Asking for an Overdue
Q: I work
for a large distribution company troubleshooting lost or delayed
shipments. When I started here 16 months ago, I was told that I
would have a performance review and a raise after one year. To date,
my boss hasn’t approached me about either. Frankly, I’m beginning to
resent the delay, as I think I’m doing a good job and deserve the
overdue increase. What should I do?
First, recognize that your career is more important to you than to
anyone else at your company, including your boss. He or she may not
give your performance appraisal the same priority you do. Consider
the possible reasons for the delay:
Your boss doesn’t remember how long
you’ve been on board. While this probably isn’t true, you may
wish to give him or her the benefit of the doubt.

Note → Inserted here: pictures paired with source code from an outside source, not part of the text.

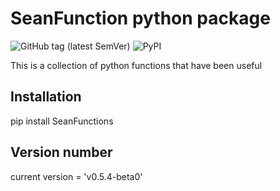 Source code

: # SeanFunction python package
![GitHub tag (latest SemVer)](https://img.shields.io/github/v/tag/sfayfar/SeanFunctions)
![PyPI](https://img.shields.io/pypi/v/SeanFunctions)

This is a collection of python functions that have been useful

## Installation
pip install SeanFunctions

## Version number
current version = 'v0.5.4-beta0'

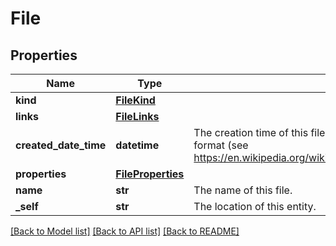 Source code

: # File

## Properties
Name | Type | Description | Notes
------------ | ------------- | ------------- | -------------
**kind** | [**FileKind**](FileKind.md) |  | [optional] 
**links** | [**FileLinks**](FileLinks.md) |  | [optional] 
**created_date_time** | **datetime** | The creation time of this file.  The time stamp is encoded as ISO 8601 date and time format  (see https://en.wikipedia.org/wiki/ISO_8601#Combined_date_and_time_representations). | [optional] 
**properties** | [**FileProperties**](FileProperties.md) |  | [optional] 
**name** | **str** | The name of this file. | [optional] 
**_self** | **str** | The location of this entity. | [optional] 

[[Back to Model list]](../README.md#documentation-for-models) [[Back to API list]](../README.md#documentation-for-api-endpoints) [[Back to README]](../README.md)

Your boss is uncomfortable rating
your performance and is postponing your review, even if it’s a
good one. This is very common.
High level management says, “Hold
the line. Put off raises as long as you can.” If you aren’t
asking for an appraisal in this situation, you may not get one
Your supervisor has something
unpleasant to discuss with you and is avoiding possible conflict
by postponing your review. When you finally get it, it will
probably contain a nasty surprise.
While all of the above are typical
excuses for postponing your discussion, they’re not good enough to
force you to wait four months beyond the scheduled review date. You
need to ask for your performance appraisal and the raise you
deserve, before your resentment begins to affect your work.
Schedule a specific day and time with
your supervisor. Then think about both your outstanding
accomplishments and stupid mistakes since you joined the concern.
Put yourself in your manager’s shoes and consider how he or she will
evaluate your work. Be prepared both to respond to negative feedback
and point out how your efforts have benefitted the department.
Develop a list of alternative
proposals on how you would like to be compensated for your above
average performance. Be specific in your request. Have a dollar
figure in mind. If more perquisites appeal to you as a part of your
increase, don’t limit your suggestions strictly to a pay hike.
Consider extra vacation time, training opportunities, a new office
computer, etc., as negotiable items.